INSTRUCTIONS FOR THE TASK.
Word for word, and without a single picture, repeat the entries.

Dataset entries

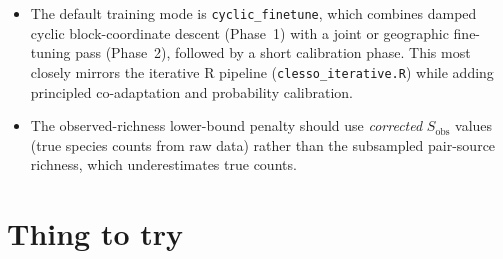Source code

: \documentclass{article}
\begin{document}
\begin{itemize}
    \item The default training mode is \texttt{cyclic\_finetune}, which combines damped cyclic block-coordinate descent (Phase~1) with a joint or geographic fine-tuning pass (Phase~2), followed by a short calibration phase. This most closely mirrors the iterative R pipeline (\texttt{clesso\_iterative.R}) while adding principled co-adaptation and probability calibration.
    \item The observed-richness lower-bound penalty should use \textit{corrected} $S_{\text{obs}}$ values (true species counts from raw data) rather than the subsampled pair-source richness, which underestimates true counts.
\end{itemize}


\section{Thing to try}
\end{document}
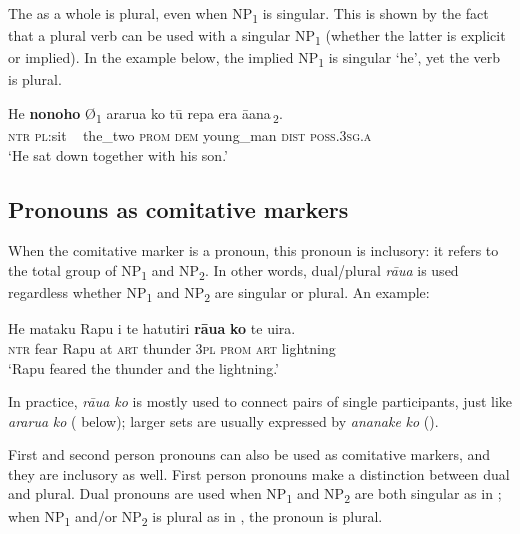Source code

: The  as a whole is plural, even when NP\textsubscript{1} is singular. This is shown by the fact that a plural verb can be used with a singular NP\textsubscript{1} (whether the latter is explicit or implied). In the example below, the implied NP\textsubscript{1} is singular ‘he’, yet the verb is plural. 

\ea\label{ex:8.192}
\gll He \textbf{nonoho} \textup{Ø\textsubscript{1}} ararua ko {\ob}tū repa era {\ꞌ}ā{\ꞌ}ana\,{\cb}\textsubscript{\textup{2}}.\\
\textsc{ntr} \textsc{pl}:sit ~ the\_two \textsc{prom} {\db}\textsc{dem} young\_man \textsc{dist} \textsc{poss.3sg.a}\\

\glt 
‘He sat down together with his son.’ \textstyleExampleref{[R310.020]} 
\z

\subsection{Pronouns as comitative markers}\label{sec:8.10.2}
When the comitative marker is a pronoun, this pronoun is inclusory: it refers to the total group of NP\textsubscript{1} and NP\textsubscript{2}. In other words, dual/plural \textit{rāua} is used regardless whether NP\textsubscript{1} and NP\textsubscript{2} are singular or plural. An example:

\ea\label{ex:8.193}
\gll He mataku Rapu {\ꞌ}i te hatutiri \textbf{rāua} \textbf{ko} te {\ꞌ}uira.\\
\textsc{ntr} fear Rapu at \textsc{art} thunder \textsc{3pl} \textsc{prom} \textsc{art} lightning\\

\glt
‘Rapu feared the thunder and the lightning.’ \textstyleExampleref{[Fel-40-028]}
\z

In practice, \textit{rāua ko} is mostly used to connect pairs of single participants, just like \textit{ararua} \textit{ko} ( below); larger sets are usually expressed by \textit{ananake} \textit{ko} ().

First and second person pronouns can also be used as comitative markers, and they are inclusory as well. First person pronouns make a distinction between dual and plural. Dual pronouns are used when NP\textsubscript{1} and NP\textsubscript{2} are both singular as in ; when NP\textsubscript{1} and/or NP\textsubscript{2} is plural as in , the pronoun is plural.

COMPLETED EXERCISE.
Source code

: \documentclass{article}
\begin{document}
\begin{itemize}
    \item The default training mode is \texttt{cyclic\_finetune}, which combines damped cyclic block-coordinate descent (Phase~1) with a joint or geographic fine-tuning pass (Phase~2), followed by a short calibration phase. This most closely mirrors the iterative R pipeline (\texttt{clesso\_iterative.R}) while adding principled co-adaptation and probability calibration.
    \item The observed-richness lower-bound penalty should use \textit{corrected} $S_{\text{obs}}$ values (true species counts from raw data) rather than the subsampled pair-source richness, which underestimates true counts.
\end{itemize}


\section{Thing to try}
\end{document}
Source code

: The  as a whole is plural, even when NP\textsubscript{1} is singular. This is shown by the fact that a plural verb can be used with a singular NP\textsubscript{1} (whether the latter is explicit or implied). In the example below, the implied NP\textsubscript{1} is singular ‘he’, yet the verb is plural. 

\ea\label{ex:8.192}
\gll He \textbf{nonoho} \textup{Ø\textsubscript{1}} ararua ko {\ob}tū repa era {\ꞌ}ā{\ꞌ}ana\,{\cb}\textsubscript{\textup{2}}.\\
\textsc{ntr} \textsc{pl}:sit ~ the\_two \textsc{prom} {\db}\textsc{dem} young\_man \textsc{dist} \textsc{poss.3sg.a}\\

\glt 
‘He sat down together with his son.’ \textstyleExampleref{[R310.020]} 
\z

\subsection{Pronouns as comitative markers}\label{sec:8.10.2}
When the comitative marker is a pronoun, this pronoun is inclusory: it refers to the total group of NP\textsubscript{1} and NP\textsubscript{2}. In other words, dual/plural \textit{rāua} is used regardless whether NP\textsubscript{1} and NP\textsubscript{2} are singular or plural. An example:

\ea\label{ex:8.193}
\gll He mataku Rapu {\ꞌ}i te hatutiri \textbf{rāua} \textbf{ko} te {\ꞌ}uira.\\
\textsc{ntr} fear Rapu at \textsc{art} thunder \textsc{3pl} \textsc{prom} \textsc{art} lightning\\

\glt
‘Rapu feared the thunder and the lightning.’ \textstyleExampleref{[Fel-40-028]}
\z

In practice, \textit{rāua ko} is mostly used to connect pairs of single participants, just like \textit{ararua} \textit{ko} ( below); larger sets are usually expressed by \textit{ananake} \textit{ko} ().

First and second person pronouns can also be used as comitative markers, and they are inclusory as well. First person pronouns make a distinction between dual and plural. Dual pronouns are used when NP\textsubscript{1} and NP\textsubscript{2} are both singular as in ; when NP\textsubscript{1} and/or NP\textsubscript{2} is plural as in , the pronoun is plural.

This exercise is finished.